Not much has changed in our portfolio. Our 3 biggest positions comprise ~45% of the portfolio, 15% is in cash or equivalents, and we have 7 middling positions, some of which are what’s carried our overall returns so far this year.

Most Valuable Pipeline (per mile at least)

Equitrans Midstream ( ETRN ) is a small position in the fund—less than 6%—and has been a decent contributor to performance YTD, but it hasn’t been a smooth ride in the least. ETRN is the operator and majority owner of the Mountain Valley Pipeline (MVP), a 303-mile natural gas pipeline proposed in 2014, approved by the FERC in 2017, and started construction in 2018. The estimated build cost was $3.5 billion, and the estimated completion date was early 2019. Now 4+ years behind schedule due to litigation and $3.1 billion OVER budget, and we might have line of sight to flowing gas by year-end 2023.

Maybe. Section 324 of the Fiscal Responsibility Act expedited the completion of MVP by approving all remaining permits and by directing all appeals to the validity of the law to DC district courts. But it appears not even an act of Congress can get the final 10% of the project across the finish line. The 4 th Circuit Court has once again issued a stay to halt construction as they consider arguments from environmental groups that the debt ceiling negotiation was unconstitutional.

We started buying ETRN in February 2022 around $7 a share and averaged down when presented the opportunity, resulting in an average cost basis of $6.87 on the common equity. In addition, we added call options to take advantage of the excess volatility, including Jan 24’ $5 strikes for $.55 per contract this past April when the stock fell to $4.60. While I’m generally opposed to catalyst driven investment theses, for some reason the math on this one made sense to me. In the event MVP was scrapped we thought the existing assets were worth $6 - $7 a share, and that the company could possibly maintain the dividend, or would for at least another several quarters, which provided a high-single-digit yield. In other words, at a mid-single-digit entry price we thought our downside was extremely limited.

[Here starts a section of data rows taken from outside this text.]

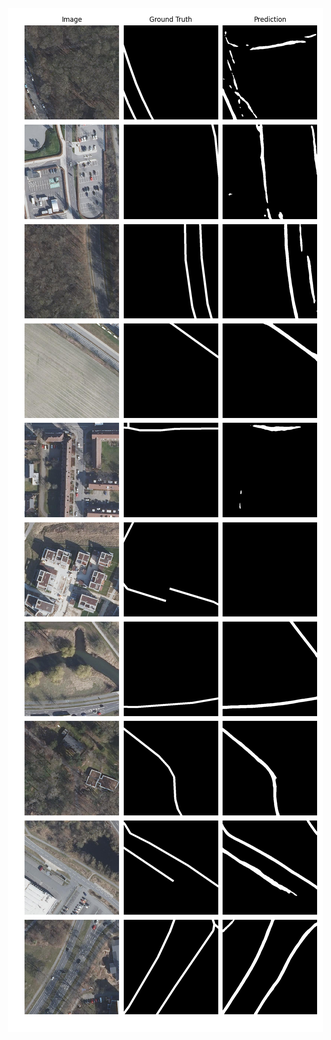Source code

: \begin{figure}[h]
	\centering
	\begin{subfigure}{.4\textwidth}
		\centering
		\includegraphics[width=1.\textwidth]{Bilder/wolfsburg-color-samples/rbunet-l.png}

\end{subfigure}
\end{figure}

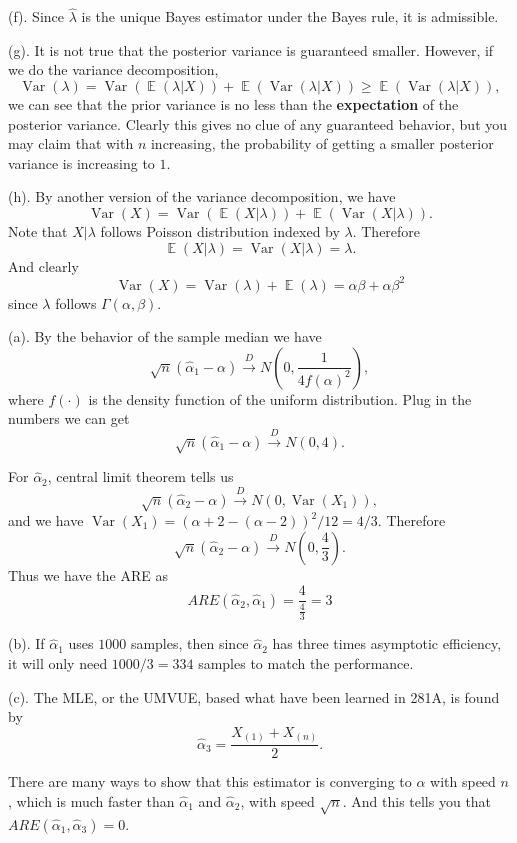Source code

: \documentclass[12pt]{article}
\newcommand{\1}{\mathbbm{1}}
\newenvironment{problem}[2][Problem]{\begin{trivlist}
\item[\hskip \labelsep {\bfseries #1}\hskip \labelsep {\bfseries #2.}]}{\end{trivlist}}
\newcommand{\E}{\operatorname{\mathbb{E}}}
\newcommand{\var}[1]{\operatorname{Var}\left(#1\right)}
\begin{document}
(f). Since $\hat{\lambda}$ is the unique Bayes estimator under the Bayes rule, it is admissible.

(g). It is not true that the posterior variance is guaranteed smaller. However, if we do the variance decomposition,
$$
\var{\lambda}  = \var{\E (\lambda|X)} + \E (\var{ \lambda |X}) \geq \E (\var{ \lambda |X}) ,
$$
we can see that the prior variance is no less than the \textbf{expectation} of the posterior variance. Clearly this gives no clue of any guaranteed behavior, but you may claim that with $n$ increasing, the probability of getting a smaller posterior variance is increasing to $1 $.

(h). By another version of the variance decomposition, we have
$$
\var{X} = \var{ \E (X |\lambda) } + \E( \var{X|\lambda}).
$$
Note that $X|\lambda$ follows Poisson distribution indexed by $\lambda$. Therefore 
$$
\E (X |\lambda) = \var{X|\lambda} = \lambda.
$$
And clearly
$$
\var{X} = \var{ \lambda } + \E( \lambda) = \alpha \beta + \alpha \beta^2
$$
since $\lambda $ follows $\Gamma(\alpha,\beta)$.

\begin{problem}{2}
\end{problem}

(a). By the behavior of the sample median we have
$$
\sqrt{n} (\hat{\alpha}_1 - \alpha) \xrightarrow{D} N(0, \frac{1}{4f(\alpha)^2}),
$$ 
where $f(\cdot)$ is the density function of the uniform distribution. Plug in the numbers we can get 
$$
\sqrt{n} (\hat{\alpha}_1 - \alpha) \xrightarrow{D} N(0, 4).
$$ 

For $\hat{\alpha}_2$, central limit theorem tells us
$$
\sqrt{n} (\hat{\alpha}_2 - \alpha) \xrightarrow{D} N(0, \var{X_1}),
$$
and we have $\var{X_1} = (\alpha+2 - (\alpha-2) )^2 /12 = 4/3$. Therefore
$$
\sqrt{n} (\hat{\alpha}_2 - \alpha) \xrightarrow{D} N(0, \frac{4}{3}).
$$
Thus we have the ARE as
$$
ARE(\hat{\alpha}_2 , \hat{\alpha}_1 ) = \frac{4}{\frac{4}{3}} = 3
$$

(b). If $\hat{\alpha}_1$ uses $1000$ samples, then since $\hat{\alpha}_2$ has three times asymptotic efficiency, it will only need $1000/3 = 334$ samples to match the performance.

(c). The MLE, or the UMVUE, based what have been learned in 281A, is found by 
$$
\hat{\alpha}_3 = \frac{X_{(1)} + X_{(n)}}{2}.
$$

There are many ways to show that this estimator is converging to $\alpha$ with speed $n$, which is much faster than $\hat{\alpha}_1$ and $\hat{\alpha}_2$, with speed $\sqrt n$. And this tells you that $ARE(\hat{\alpha}_1,\hat{\alpha}_3) = 0$. 
\end{document}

We also thought there was even odds MVP would eventually get approval since it was over 90% complete and had started to gather bipartisan congressional support. Swing Democrat Joe Manchin was a big proponent of the project because it originates in his home state of West Virginia, and he had received support from the White House for broader permit reform coming out of the Inflation Reduction Act negotiations. Logic suggested it was getting done despite constant roadblocks erected by the 4 th Circuit.

If/when MVP is completed we think the stock is worth $10 or more. So, our probability weighted valuation had us somewhere around 5% downside (including dividends) at the time of purchase, and 50%+ upside (including dividends) over 1-2 years. A risk/reward we found favorable.

On July 17 th ETRN submitted an emergency request to the US Supreme Court asking it to overturn the 4 th Circuit’s stay. As we go to press the stock is ~$9 a share while we wait to hear from SCOTUS. With the stock up 95% from the April low, we’ve completely exited our option position but are holding onto the common for the time being.

Regardless of what happens with MVP and the circus surrounding it, the drama highlights how hard it is to build interstate infrastructure in this country and how valuable existing assets are. At a cost of $22 million per mile built, MVP makes us feel great about the high replacement cost implied for our other holdings and the downside protection that affords us. Enterprise Products’ ( EPD ) 50,000 miles of pipeline alone would be worth as much as NVIDIA using this simple math, while all EPD’s assets (pipes, fractionation towers, storage tanks, export docks, etc.) are currently only worth 7% of NVIDIA! Of course, the math is much too simplistic and pipes in Texas and many other states are easier and less costly to build than those on the East coast, but our hand grenade approach to investing—as opposed to horseshoe—suggests we’re well within range of some decent value!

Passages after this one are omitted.